The wedding looks beautiful and authentic. The guests were served authentic south Indian dishes.
I mean we are all happy because they didn’t go for a wedding in the culture they inherited but in a culture they believe in. Why can’t we be flexible enough when someone from our culture wants to go ahead and marry in a different culture or style? Or just follow different beliefs? Like I wanted a catholic wedding since I was 16 but I know that practically speaking the chances of that are bleak because I am Punjabi.
One Tanishq ad about following inter-faith traditions and marriages got the whole nation riled up. There’s really no point in being rigid in our beliefs. Because what we are following isn’t even ours to own. Honestly, there are so many rituals I don’t believe in. But can I tell my parents that in my wedding, I will exclude those?
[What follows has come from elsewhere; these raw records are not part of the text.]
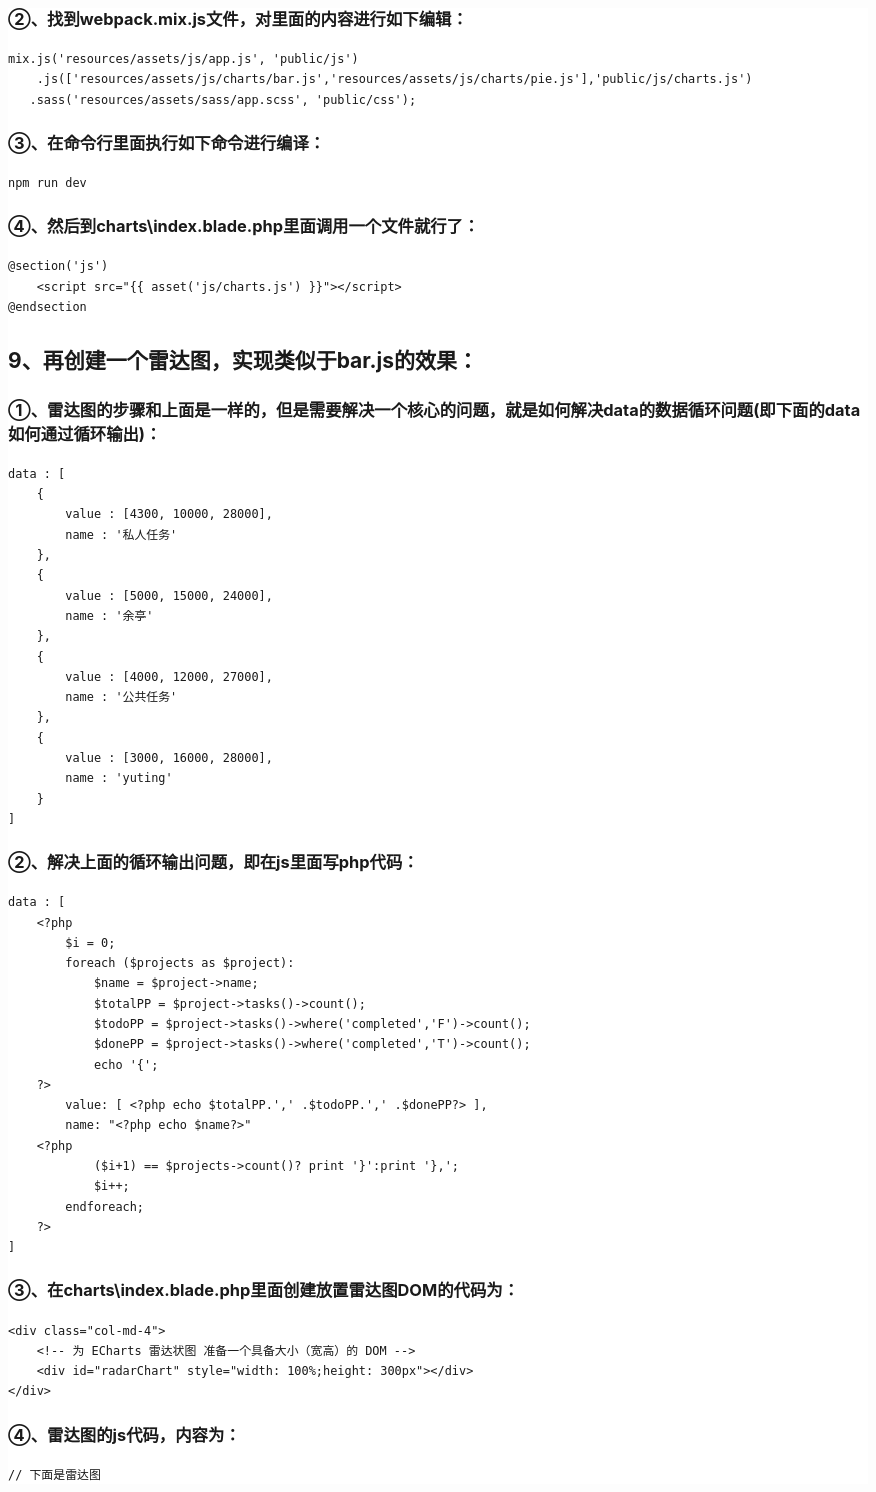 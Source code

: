 ### ②、找到webpack.mix.js文件，对里面的内容进行如下编辑：
    mix.js('resources/assets/js/app.js', 'public/js')
        .js(['resources/assets/js/charts/bar.js','resources/assets/js/charts/pie.js'],'public/js/charts.js')
       .sass('resources/assets/sass/app.scss', 'public/css');
### ③、在命令行里面执行如下命令进行编译：
    npm run dev
### ④、然后到charts\index.blade.php里面调用一个文件就行了：
    @section('js')
        <script src="{{ asset('js/charts.js') }}"></script>
    @endsection
## 9、再创建一个雷达图，实现类似于bar.js的效果：
### ①、雷达图的步骤和上面是一样的，但是需要解决一个核心的问题，就是如何解决data的数据循环问题(即下面的data如何通过循环输出)：
    data : [
        {
            value : [4300, 10000, 28000],
            name : '私人任务'
        },
        {
            value : [5000, 15000, 24000],
            name : '余亭'
        },
        {
            value : [4000, 12000, 27000],
            name : '公共任务'
        },
        {
            value : [3000, 16000, 28000],
            name : 'yuting'
        }
    ]
### ②、解决上面的循环输出问题，即在js里面写php代码：
    data : [
        <?php
            $i = 0;
            foreach ($projects as $project):
                $name = $project->name;
                $totalPP = $project->tasks()->count();
                $todoPP = $project->tasks()->where('completed','F')->count();
                $donePP = $project->tasks()->where('completed','T')->count();
                echo '{';
        ?>
            value: [ <?php echo $totalPP.',' .$todoPP.',' .$donePP?> ],
            name: "<?php echo $name?>"
        <?php
                ($i+1) == $projects->count()? print '}':print '},';
                $i++;
            endforeach;
        ?>
    ]
### ③、在charts\index.blade.php里面创建放置雷达图DOM的代码为：
    <div class="col-md-4">
        <!-- 为 ECharts 雷达状图 准备一个具备大小（宽高）的 DOM -->
        <div id="radarChart" style="width: 100%;height: 300px"></div>
    </div>
### ④、雷达图的js代码，内容为：
    // 下面是雷达图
I will but not everyone can.
Another beautiful wedding took place years ago in the former Dutch palace at Bolghatty which is now a hotel of the Kerala Tourism Development Corporation. Nicola Pauling, a journalist (with Reuters then) and John Freeman, a pharmaceutical retailer from the UK flew down to India to marry in Hindu style. “The bride, wearing a deep red ghagra choli, arrived in a boat at the venue, while the groom, attired in a green sherwani and kurta, escorted her to the flower bedecked ”mandapam” as ”Vatapi Ganapathe” was played on the nagaswaram to welcome the bride. The couple, originally from New Zealand, arrived from UK to exchange wedding vows and some traditional Hindu rituals were performed as the nagaswaram music was played in the background. The traditional ”Nilavilaku” was also lit,” Indiatimes had reported.
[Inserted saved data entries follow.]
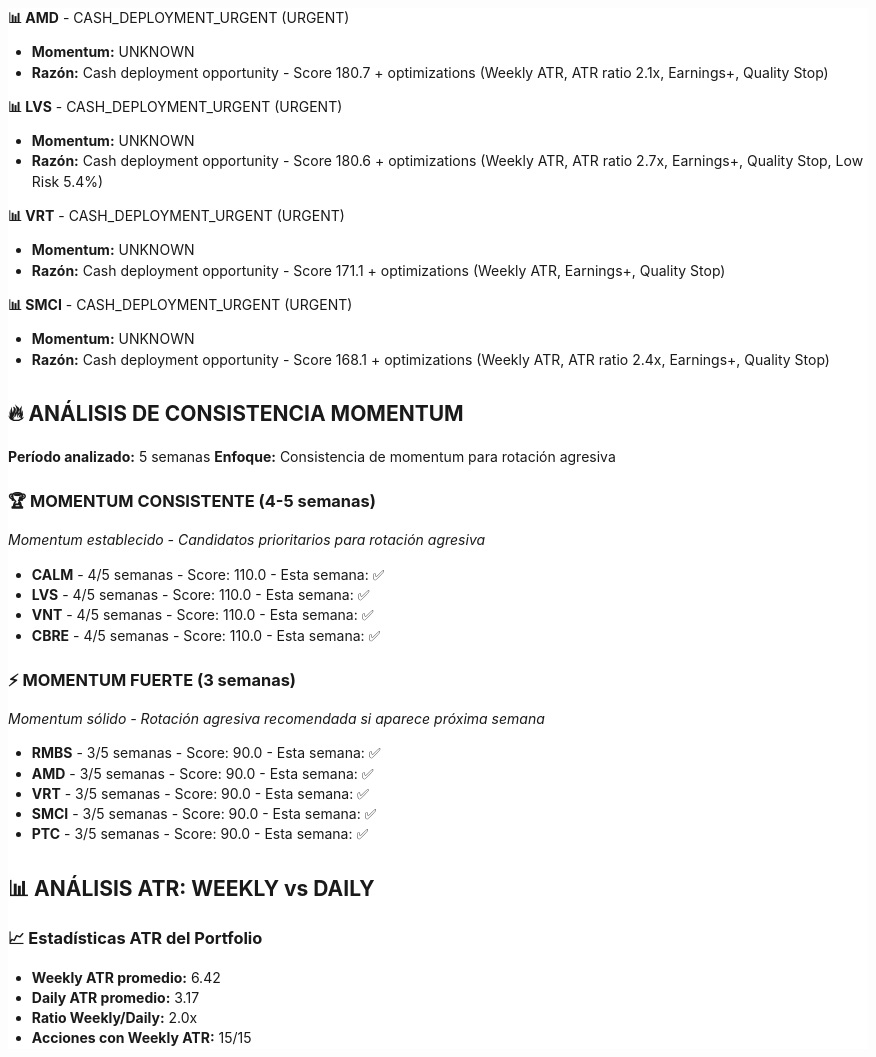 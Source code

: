 **📊 AMD** - CASH_DEPLOYMENT_URGENT (URGENT)
- **Momentum:** UNKNOWN
- **Razón:** Cash deployment opportunity - Score 180.7 + optimizations (Weekly ATR, ATR ratio 2.1x, Earnings+, Quality Stop)

**📊 LVS** - CASH_DEPLOYMENT_URGENT (URGENT)
- **Momentum:** UNKNOWN
- **Razón:** Cash deployment opportunity - Score 180.6 + optimizations (Weekly ATR, ATR ratio 2.7x, Earnings+, Quality Stop, Low Risk 5.4%)

**📊 VRT** - CASH_DEPLOYMENT_URGENT (URGENT)
- **Momentum:** UNKNOWN
- **Razón:** Cash deployment opportunity - Score 171.1 + optimizations (Weekly ATR, Earnings+, Quality Stop)

**📊 SMCI** - CASH_DEPLOYMENT_URGENT (URGENT)
- **Momentum:** UNKNOWN
- **Razón:** Cash deployment opportunity - Score 168.1 + optimizations (Weekly ATR, ATR ratio 2.4x, Earnings+, Quality Stop)

## 🔥 **ANÁLISIS DE CONSISTENCIA MOMENTUM**

**Período analizado:** 5 semanas
**Enfoque:** Consistencia de momentum para rotación agresiva

### 🏆 **MOMENTUM CONSISTENTE** (4-5 semanas)

*Momentum establecido - Candidatos prioritarios para rotación agresiva*

- **CALM** - 4/5 semanas - Score: 110.0 - Esta semana: ✅
- **LVS** - 4/5 semanas - Score: 110.0 - Esta semana: ✅
- **VNT** - 4/5 semanas - Score: 110.0 - Esta semana: ✅
- **CBRE** - 4/5 semanas - Score: 110.0 - Esta semana: ✅

### ⚡ **MOMENTUM FUERTE** (3 semanas)

*Momentum sólido - Rotación agresiva recomendada si aparece próxima semana*

- **RMBS** - 3/5 semanas - Score: 90.0 - Esta semana: ✅
- **AMD** - 3/5 semanas - Score: 90.0 - Esta semana: ✅
- **VRT** - 3/5 semanas - Score: 90.0 - Esta semana: ✅
- **SMCI** - 3/5 semanas - Score: 90.0 - Esta semana: ✅
- **PTC** - 3/5 semanas - Score: 90.0 - Esta semana: ✅

## 📊 **ANÁLISIS ATR: WEEKLY vs DAILY**

### **📈 Estadísticas ATR del Portfolio**

- **Weekly ATR promedio:** 6.42
- **Daily ATR promedio:** 3.17
- **Ratio Weekly/Daily:** 2.0x
- **Acciones con Weekly ATR:** 15/15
Even Varanasi is a popular destination among foreigners when it comes to getting married. A Mexican customs officer tied the knot by the Ganges in Hindu style and took seven pheras two years ago but there have been weddings by the Ganges before that too.
Meanwhile, in the pandemic people are getting creative with their weddings. A couple recently got married wearing PPE suits! Of course, several people called them out for not waiting after the bride tested positive. But they did what they had to. Nobody cares if the wedding was in a temple, backyard or a covid center. You do you. Why can’t we just marry in any style we want? Follow the traditions of a faith that resonates with our beliefs. Or simply do a court marriage because rituals don’t make love.
Thankfully, weddings are getting flexible now as couples are taking their own call and not getting pressurised by society’s expectations or what they inherited from their families.